## Assignment
Lines below that include the word "Commerce" should each be copied.

## Information provided
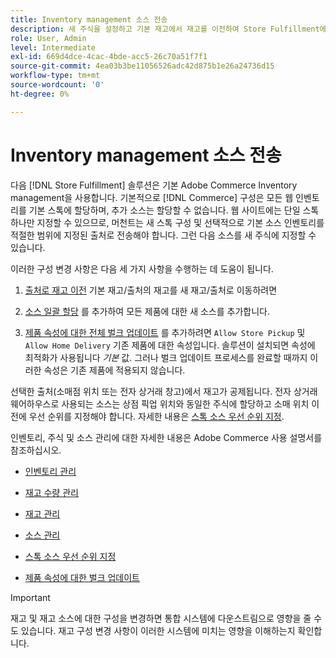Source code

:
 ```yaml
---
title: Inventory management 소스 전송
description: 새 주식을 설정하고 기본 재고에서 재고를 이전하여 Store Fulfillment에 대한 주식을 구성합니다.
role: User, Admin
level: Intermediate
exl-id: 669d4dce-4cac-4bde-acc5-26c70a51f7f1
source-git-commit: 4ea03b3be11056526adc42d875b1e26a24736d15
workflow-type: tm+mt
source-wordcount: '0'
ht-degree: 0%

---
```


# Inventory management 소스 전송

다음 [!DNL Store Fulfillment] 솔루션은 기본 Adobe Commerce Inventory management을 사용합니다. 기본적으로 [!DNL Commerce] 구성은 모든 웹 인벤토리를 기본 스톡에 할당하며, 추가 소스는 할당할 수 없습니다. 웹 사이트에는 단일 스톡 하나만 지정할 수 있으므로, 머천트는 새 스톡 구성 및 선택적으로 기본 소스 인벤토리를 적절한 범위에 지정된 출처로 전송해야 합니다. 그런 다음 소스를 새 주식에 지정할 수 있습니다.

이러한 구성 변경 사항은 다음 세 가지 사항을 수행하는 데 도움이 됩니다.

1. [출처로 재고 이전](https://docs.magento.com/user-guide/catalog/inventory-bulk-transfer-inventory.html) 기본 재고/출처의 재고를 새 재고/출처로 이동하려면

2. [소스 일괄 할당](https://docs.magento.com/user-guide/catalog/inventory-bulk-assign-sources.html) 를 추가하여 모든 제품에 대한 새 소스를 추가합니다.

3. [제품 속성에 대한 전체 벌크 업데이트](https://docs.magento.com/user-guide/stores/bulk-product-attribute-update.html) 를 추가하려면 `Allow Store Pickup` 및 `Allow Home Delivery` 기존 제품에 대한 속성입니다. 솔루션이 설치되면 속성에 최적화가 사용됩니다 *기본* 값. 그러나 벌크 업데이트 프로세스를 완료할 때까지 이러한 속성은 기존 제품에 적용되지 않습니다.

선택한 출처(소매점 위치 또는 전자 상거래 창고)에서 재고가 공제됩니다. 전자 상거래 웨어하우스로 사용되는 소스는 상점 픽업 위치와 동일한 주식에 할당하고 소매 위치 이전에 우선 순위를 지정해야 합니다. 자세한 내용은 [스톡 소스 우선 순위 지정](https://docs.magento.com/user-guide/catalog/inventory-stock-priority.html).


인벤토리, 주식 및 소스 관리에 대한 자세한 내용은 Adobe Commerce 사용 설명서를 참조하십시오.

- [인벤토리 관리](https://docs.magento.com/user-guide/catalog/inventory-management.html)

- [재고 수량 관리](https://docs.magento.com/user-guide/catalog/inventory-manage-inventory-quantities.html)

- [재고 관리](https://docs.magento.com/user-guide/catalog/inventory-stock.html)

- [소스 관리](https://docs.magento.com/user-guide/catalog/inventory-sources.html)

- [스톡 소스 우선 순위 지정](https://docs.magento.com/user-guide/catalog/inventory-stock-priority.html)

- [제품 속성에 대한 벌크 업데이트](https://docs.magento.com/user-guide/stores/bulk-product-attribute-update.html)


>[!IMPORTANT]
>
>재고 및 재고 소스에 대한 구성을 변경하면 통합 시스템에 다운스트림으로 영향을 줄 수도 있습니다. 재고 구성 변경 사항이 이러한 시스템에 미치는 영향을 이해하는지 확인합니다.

## Response for this exercise
다음 [!DNL Store Fulfillment] 솔루션은 기본 Adobe Commerce Inventory management을 사용합니다. 기본적으로 [!DNL Commerce] 구성은 모든 웹 인벤토리를 기본 스톡에 할당하며, 추가 소스는 할당할 수 없습니다. 웹 사이트에는 단일 스톡 하나만 지정할 수 있으므로, 머천트는 새 스톡 구성 및 선택적으로 기본 소스 인벤토리를 적절한 범위에 지정된 출처로 전송해야 합니다. 그런 다음 소스를 새 주식에 지정할 수 있습니다.
인벤토리, 주식 및 소스 관리에 대한 자세한 내용은 Adobe Commerce 사용 설명서를 참조하십시오.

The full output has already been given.